Required action: Nothing but the pictures may be dropped; the rest of the listing is to be written out exactly.
▬▬▬
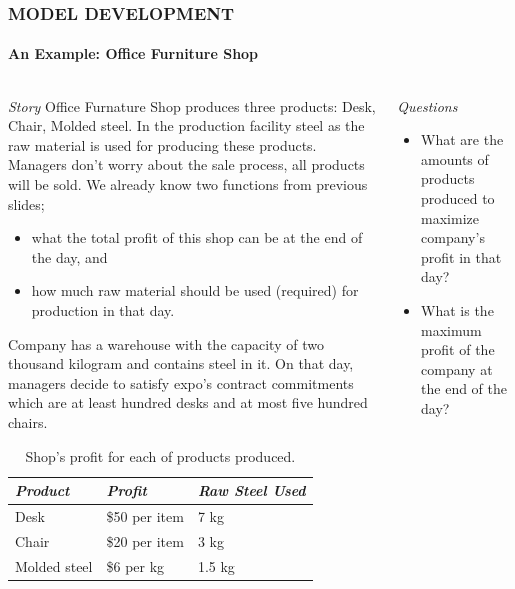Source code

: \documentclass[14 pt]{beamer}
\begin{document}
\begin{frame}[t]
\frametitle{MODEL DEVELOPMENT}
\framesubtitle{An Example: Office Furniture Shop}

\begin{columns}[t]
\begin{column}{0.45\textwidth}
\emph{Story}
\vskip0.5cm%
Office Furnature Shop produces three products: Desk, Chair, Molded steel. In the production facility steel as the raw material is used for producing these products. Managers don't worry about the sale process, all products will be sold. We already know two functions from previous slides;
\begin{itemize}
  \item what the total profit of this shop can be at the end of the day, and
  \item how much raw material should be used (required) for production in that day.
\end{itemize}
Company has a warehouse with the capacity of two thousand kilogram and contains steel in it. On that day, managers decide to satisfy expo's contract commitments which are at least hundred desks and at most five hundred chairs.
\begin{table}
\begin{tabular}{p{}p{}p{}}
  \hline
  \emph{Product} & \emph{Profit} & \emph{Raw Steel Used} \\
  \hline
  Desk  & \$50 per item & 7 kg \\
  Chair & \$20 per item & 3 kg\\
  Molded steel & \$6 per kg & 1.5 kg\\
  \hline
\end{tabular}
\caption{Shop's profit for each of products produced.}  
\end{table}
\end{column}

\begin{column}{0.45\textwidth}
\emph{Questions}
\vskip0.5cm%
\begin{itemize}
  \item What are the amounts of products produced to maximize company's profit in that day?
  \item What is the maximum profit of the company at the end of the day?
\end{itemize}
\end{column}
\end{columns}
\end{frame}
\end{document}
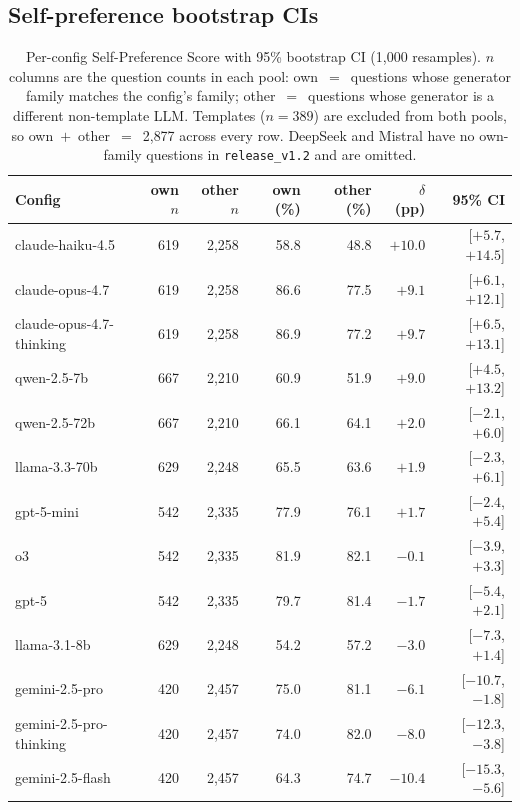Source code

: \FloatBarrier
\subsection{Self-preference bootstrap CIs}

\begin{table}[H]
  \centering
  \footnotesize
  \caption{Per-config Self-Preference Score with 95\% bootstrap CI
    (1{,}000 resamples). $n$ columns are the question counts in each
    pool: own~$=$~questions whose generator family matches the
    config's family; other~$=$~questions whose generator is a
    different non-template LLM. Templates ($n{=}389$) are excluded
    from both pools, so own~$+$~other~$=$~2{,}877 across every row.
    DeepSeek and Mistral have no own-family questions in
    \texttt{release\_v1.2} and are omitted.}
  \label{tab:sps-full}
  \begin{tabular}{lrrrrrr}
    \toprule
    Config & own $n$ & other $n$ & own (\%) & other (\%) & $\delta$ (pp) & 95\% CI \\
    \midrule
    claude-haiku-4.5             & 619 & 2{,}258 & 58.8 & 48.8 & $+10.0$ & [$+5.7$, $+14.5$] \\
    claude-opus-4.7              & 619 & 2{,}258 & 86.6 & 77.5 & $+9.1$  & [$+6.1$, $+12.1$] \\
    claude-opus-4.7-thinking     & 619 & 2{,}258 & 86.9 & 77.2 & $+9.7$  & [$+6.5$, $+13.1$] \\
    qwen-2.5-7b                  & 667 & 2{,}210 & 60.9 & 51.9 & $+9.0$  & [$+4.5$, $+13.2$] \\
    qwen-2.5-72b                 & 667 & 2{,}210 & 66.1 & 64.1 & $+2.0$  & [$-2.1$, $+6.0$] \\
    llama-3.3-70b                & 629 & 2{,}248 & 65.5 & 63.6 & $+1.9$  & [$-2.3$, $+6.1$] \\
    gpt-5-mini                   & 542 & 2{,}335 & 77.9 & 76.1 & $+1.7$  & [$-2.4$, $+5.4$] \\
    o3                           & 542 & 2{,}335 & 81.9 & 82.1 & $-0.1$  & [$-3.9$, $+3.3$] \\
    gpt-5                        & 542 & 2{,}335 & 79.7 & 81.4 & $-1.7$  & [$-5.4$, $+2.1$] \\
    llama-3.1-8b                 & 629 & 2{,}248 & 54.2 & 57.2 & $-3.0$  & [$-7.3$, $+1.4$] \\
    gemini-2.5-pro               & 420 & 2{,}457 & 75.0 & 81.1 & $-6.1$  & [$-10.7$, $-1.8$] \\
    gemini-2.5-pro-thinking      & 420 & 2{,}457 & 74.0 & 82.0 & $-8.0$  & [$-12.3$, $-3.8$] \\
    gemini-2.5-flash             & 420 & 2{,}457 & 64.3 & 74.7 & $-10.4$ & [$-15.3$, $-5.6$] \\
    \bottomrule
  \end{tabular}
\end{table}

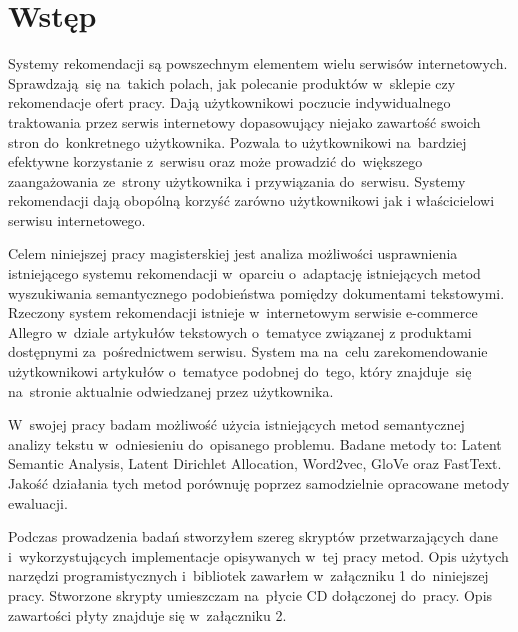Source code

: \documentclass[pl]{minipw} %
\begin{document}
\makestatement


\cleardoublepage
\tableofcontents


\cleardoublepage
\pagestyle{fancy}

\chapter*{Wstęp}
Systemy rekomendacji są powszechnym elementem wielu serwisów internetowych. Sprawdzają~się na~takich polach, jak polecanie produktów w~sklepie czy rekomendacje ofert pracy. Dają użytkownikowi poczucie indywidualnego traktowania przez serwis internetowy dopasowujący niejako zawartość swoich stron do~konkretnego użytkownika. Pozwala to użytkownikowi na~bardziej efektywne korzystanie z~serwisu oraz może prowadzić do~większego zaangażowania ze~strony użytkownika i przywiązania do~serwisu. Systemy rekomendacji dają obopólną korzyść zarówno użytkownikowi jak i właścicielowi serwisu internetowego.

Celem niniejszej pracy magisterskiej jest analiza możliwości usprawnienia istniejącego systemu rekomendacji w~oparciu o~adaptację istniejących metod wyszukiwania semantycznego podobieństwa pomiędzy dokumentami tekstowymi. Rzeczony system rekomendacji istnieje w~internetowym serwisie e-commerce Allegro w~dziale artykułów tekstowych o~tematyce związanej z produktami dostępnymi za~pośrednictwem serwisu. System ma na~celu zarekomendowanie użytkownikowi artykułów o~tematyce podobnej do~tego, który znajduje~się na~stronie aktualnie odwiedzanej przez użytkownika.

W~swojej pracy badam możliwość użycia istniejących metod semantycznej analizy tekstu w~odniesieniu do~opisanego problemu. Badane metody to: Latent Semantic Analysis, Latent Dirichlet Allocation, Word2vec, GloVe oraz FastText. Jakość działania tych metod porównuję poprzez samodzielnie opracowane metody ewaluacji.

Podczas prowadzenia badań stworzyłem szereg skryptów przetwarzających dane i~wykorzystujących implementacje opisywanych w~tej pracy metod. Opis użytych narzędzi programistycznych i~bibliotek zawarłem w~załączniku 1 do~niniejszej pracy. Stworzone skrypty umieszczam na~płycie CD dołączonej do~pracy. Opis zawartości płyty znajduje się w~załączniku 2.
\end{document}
▬▬▬
Finished task:
Source code

: \documentclass[14 pt]{beamer}
\begin{document}
\begin{frame}[t]
\frametitle{MODEL DEVELOPMENT}
\framesubtitle{An Example: Office Furniture Shop}

\begin{columns}[t]
\begin{column}{0.45\textwidth}
\emph{Story}
\vskip0.5cm%
Office Furnature Shop produces three products: Desk, Chair, Molded steel. In the production facility steel as the raw material is used for producing these products. Managers don't worry about the sale process, all products will be sold. We already know two functions from previous slides;
\begin{itemize}
  \item what the total profit of this shop can be at the end of the day, and
  \item how much raw material should be used (required) for production in that day.
\end{itemize}
Company has a warehouse with the capacity of two thousand kilogram and contains steel in it. On that day, managers decide to satisfy expo's contract commitments which are at least hundred desks and at most five hundred chairs.
\begin{table}
\begin{tabular}{p{}p{}p{}}
  \hline
  \emph{Product} & \emph{Profit} & \emph{Raw Steel Used} \\
  \hline
  Desk  & \$50 per item & 7 kg \\
  Chair & \$20 per item & 3 kg\\
  Molded steel & \$6 per kg & 1.5 kg\\
  \hline
\end{tabular}
\caption{Shop's profit for each of products produced.}  
\end{table}
\end{column}

\begin{column}{0.45\textwidth}
\emph{Questions}
\vskip0.5cm%
\begin{itemize}
  \item What are the amounts of products produced to maximize company's profit in that day?
  \item What is the maximum profit of the company at the end of the day?
\end{itemize}
\end{column}
\end{columns}
\end{frame}
\end{document}
Source code

: \FloatBarrier
\subsection{Self-preference bootstrap CIs}

\begin{table}[H]
  \centering
  \footnotesize
  \caption{Per-config Self-Preference Score with 95\% bootstrap CI
    (1{,}000 resamples). $n$ columns are the question counts in each
    pool: own~$=$~questions whose generator family matches the
    config's family; other~$=$~questions whose generator is a
    different non-template LLM. Templates ($n{=}389$) are excluded
    from both pools, so own~$+$~other~$=$~2{,}877 across every row.
    DeepSeek and Mistral have no own-family questions in
    \texttt{release\_v1.2} and are omitted.}
  \label{tab:sps-full}
  \begin{tabular}{lrrrrrr}
    \toprule
    Config & own $n$ & other $n$ & own (\%) & other (\%) & $\delta$ (pp) & 95\% CI \\
    \midrule
    claude-haiku-4.5             & 619 & 2{,}258 & 58.8 & 48.8 & $+10.0$ & [$+5.7$, $+14.5$] \\
    claude-opus-4.7              & 619 & 2{,}258 & 86.6 & 77.5 & $+9.1$  & [$+6.1$, $+12.1$] \\
    claude-opus-4.7-thinking     & 619 & 2{,}258 & 86.9 & 77.2 & $+9.7$  & [$+6.5$, $+13.1$] \\
    qwen-2.5-7b                  & 667 & 2{,}210 & 60.9 & 51.9 & $+9.0$  & [$+4.5$, $+13.2$] \\
    qwen-2.5-72b                 & 667 & 2{,}210 & 66.1 & 64.1 & $+2.0$  & [$-2.1$, $+6.0$] \\
    llama-3.3-70b                & 629 & 2{,}248 & 65.5 & 63.6 & $+1.9$  & [$-2.3$, $+6.1$] \\
    gpt-5-mini                   & 542 & 2{,}335 & 77.9 & 76.1 & $+1.7$  & [$-2.4$, $+5.4$] \\
    o3                           & 542 & 2{,}335 & 81.9 & 82.1 & $-0.1$  & [$-3.9$, $+3.3$] \\
    gpt-5                        & 542 & 2{,}335 & 79.7 & 81.4 & $-1.7$  & [$-5.4$, $+2.1$] \\
    llama-3.1-8b                 & 629 & 2{,}248 & 54.2 & 57.2 & $-3.0$  & [$-7.3$, $+1.4$] \\
    gemini-2.5-pro               & 420 & 2{,}457 & 75.0 & 81.1 & $-6.1$  & [$-10.7$, $-1.8$] \\
    gemini-2.5-pro-thinking      & 420 & 2{,}457 & 74.0 & 82.0 & $-8.0$  & [$-12.3$, $-3.8$] \\
    gemini-2.5-flash             & 420 & 2{,}457 & 64.3 & 74.7 & $-10.4$ & [$-15.3$, $-5.6$] \\
    \bottomrule
  \end{tabular}
\end{table}

Source code

: \documentclass[pl]{minipw} %
\begin{document}
\makestatement


\cleardoublepage
\tableofcontents


\cleardoublepage
\pagestyle{fancy}

\chapter*{Wstęp}
Systemy rekomendacji są powszechnym elementem wielu serwisów internetowych. Sprawdzają~się na~takich polach, jak polecanie produktów w~sklepie czy rekomendacje ofert pracy. Dają użytkownikowi poczucie indywidualnego traktowania przez serwis internetowy dopasowujący niejako zawartość swoich stron do~konkretnego użytkownika. Pozwala to użytkownikowi na~bardziej efektywne korzystanie z~serwisu oraz może prowadzić do~większego zaangażowania ze~strony użytkownika i przywiązania do~serwisu. Systemy rekomendacji dają obopólną korzyść zarówno użytkownikowi jak i właścicielowi serwisu internetowego.

Celem niniejszej pracy magisterskiej jest analiza możliwości usprawnienia istniejącego systemu rekomendacji w~oparciu o~adaptację istniejących metod wyszukiwania semantycznego podobieństwa pomiędzy dokumentami tekstowymi. Rzeczony system rekomendacji istnieje w~internetowym serwisie e-commerce Allegro w~dziale artykułów tekstowych o~tematyce związanej z produktami dostępnymi za~pośrednictwem serwisu. System ma na~celu zarekomendowanie użytkownikowi artykułów o~tematyce podobnej do~tego, który znajduje~się na~stronie aktualnie odwiedzanej przez użytkownika.

W~swojej pracy badam możliwość użycia istniejących metod semantycznej analizy tekstu w~odniesieniu do~opisanego problemu. Badane metody to: Latent Semantic Analysis, Latent Dirichlet Allocation, Word2vec, GloVe oraz FastText. Jakość działania tych metod porównuję poprzez samodzielnie opracowane metody ewaluacji.

Podczas prowadzenia badań stworzyłem szereg skryptów przetwarzających dane i~wykorzystujących implementacje opisywanych w~tej pracy metod. Opis użytych narzędzi programistycznych i~bibliotek zawarłem w~załączniku 1 do~niniejszej pracy. Stworzone skrypty umieszczam na~płycie CD dołączonej do~pracy. Opis zawartości płyty znajduje się w~załączniku 2.
\end{document}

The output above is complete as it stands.